Copy all lines holding the word "into" from the entries.

> Extracted data entries:

::::::

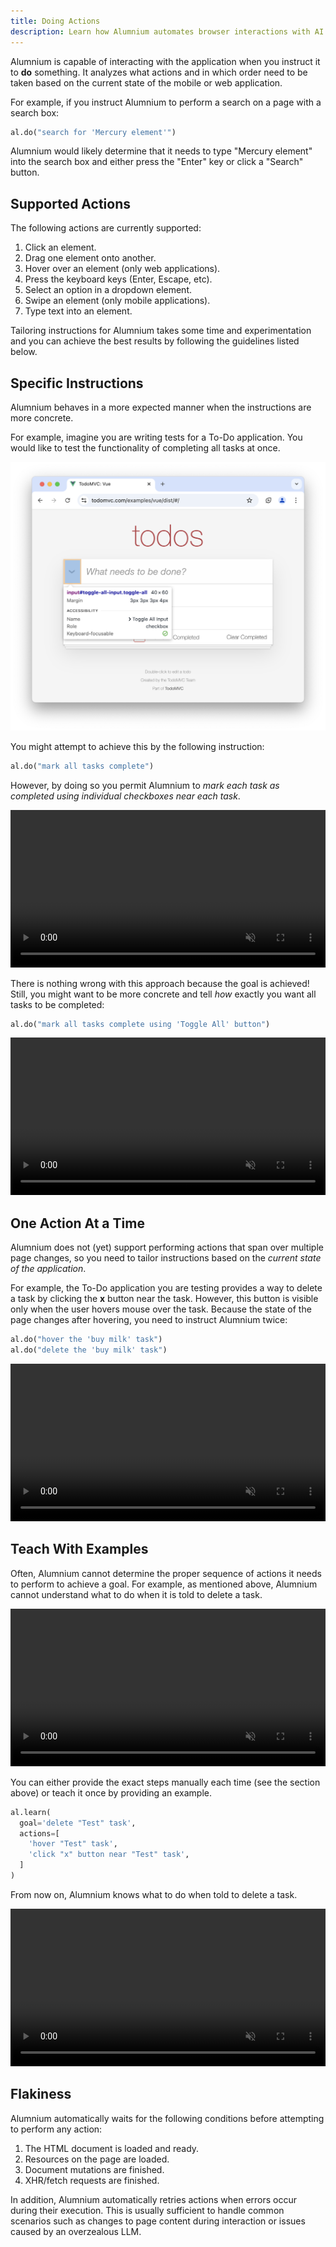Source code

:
 ```yaml
---
title: Doing Actions
description: Learn how Alumnium automates browser interactions with AI. Discover supported actions, best practices, and how to craft test instructions.
---
```


Alumnium is capable of interacting with the application when you instruct it to **do** something. It analyzes what actions and in which order need to be taken based on the current state of the mobile or web application.

For example, if you instruct Alumnium to perform a search on a page with a search box:

```python
al.do("search for 'Mercury element'")
```

Alumnium would likely determine that it needs to type "Mercury element" into the search box and either press the "Enter" key or click a "Search" button.

## Supported Actions

The following actions are currently supported:

1. Click an element.
2. Drag one element onto another.
3. Hover over an element (only web applications).
4. Press the keyboard keys (Enter, Escape, etc).
5. Select an option in a dropdown element.
6. Swipe an element (only mobile applications).
7. Type text into an element.

Tailoring instructions for Alumnium takes some time and experimentation and you can achieve the best results by following the guidelines listed below.

## Specific Instructions

Alumnium behaves in a more expected manner when the instructions are more concrete.

For example, imagine you are writing tests for a To-Do application. You would like to test the functionality of completing all tasks at once.

![A screenshot of To Do application with Complete All Tasks checkbox highlighted](../../../../assets/todo-mark-all.png)

You might attempt to achieve this by the following instruction:

```python
al.do("mark all tasks complete")
```

However, by doing so you permit Alumnium to *mark each task as completed using individual checkboxes near each task*.

<video class="rounded-xl" alt="A screen recording of Alumnium mark each task completed one by one" controls controlslist="nofullscreen" disablepictureinpicture muted playsinline width="100%" height="auto">
  <source src="/videos/act-specific-1.mp4" type="video/mp4" />
  <source src="/videos/act-specific-1.webm" type="video/webm" />
</video>

There is nothing wrong with this approach because the goal is achieved! Still, you might want to be more concrete and tell *how* exactly you want all tasks to be completed:

```python
al.do("mark all tasks complete using 'Toggle All' button")
```

<video class="rounded-xl" alt="A screen recording of Alumnium mark tasks completed at once" controls controlslist="nofullscreen" disablepictureinpicture muted playsinline width="100%" height="auto">
  <source src="/videos/act-specific-2.mp4" type="video/mp4" />
  <source src="/videos/act-specific-2.webm" type="video/webm" />
</video>

## One Action At a Time

Alumnium does not (yet) support performing actions that span over multiple page changes, so you need to tailor instructions based on the *current state of the application*.

For example, the To-Do application you are testing provides a way to delete a task by clicking the **x** button near the task. However, this button is visible only when the user hovers mouse over the task. Because the state of the page changes after hovering, you need to instruct Alumnium twice:

```python
al.do("hover the 'buy milk' task")
al.do("delete the 'buy milk' task")
```

<video class="rounded-xl" alt="A screen recording of Alumnium hovering and deleting task" controls controlslist="nofullscreen" disablepictureinpicture muted playsinline width="100%" height="auto">
  <source src="/videos/act-one-by-one.mp4" type="video/mp4" />
  <source src="/videos/act-one-by-one.webm" type="video/webm" />
</video>

## Teach With Examples

Often, Alumnium cannot determine the proper sequence of actions it needs to perform to achieve a goal. For example, as mentioned above, Alumnium  cannot understand what to do when it is told to delete a task.

<video class="rounded-xl" alt="A screen recording of Alumnium unable to delete task without being taught" controls controlslist="nofullscreen" disablepictureinpicture muted playsinline width="100%" height="auto">
  <source src="/videos/learn-1.mp4" type="video/mp4" />
  <source src="/videos/learn-1.webm" type="video/webm" />
</video>

You can either provide the exact steps manually each time (see the section above) or teach it once by providing an example.

```python
al.learn(
  goal='delete "Test" task',
  actions=[
    'hover "Test" task',
    'click "x" button near "Test" task',
  ]
)
```

From now on, Alumnium knows what to do when told to delete a task.

<video class="rounded-xl" alt="A screen recording of Alumnium deleting task after being taught" controls controlslist="nofullscreen" disablepictureinpicture muted playsinline width="100%" height="auto">
  <source src="/videos/learn-2.mp4" type="video/mp4" />
  <source src="/videos/learn-2.webm" type="video/webm" />
</video>

## Flakiness

Alumnium automatically waits for the following conditions before attempting to perform any action:

1. The HTML document is loaded and ready.
2. Resources on the page are loaded.
3. Document mutations are finished.
4. XHR/fetch requests are finished.

In addition, Alumnium automatically retries actions when errors occur during their execution. This is usually sufficient to handle common scenarios such as changes to page content during interaction or issues caused by an overzealous LLM.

::::::

> Written solution:
Alumnium would likely determine that it needs to type "Mercury element" into the search box and either press the "Enter" key or click a "Search" button.
7. Type text into an element.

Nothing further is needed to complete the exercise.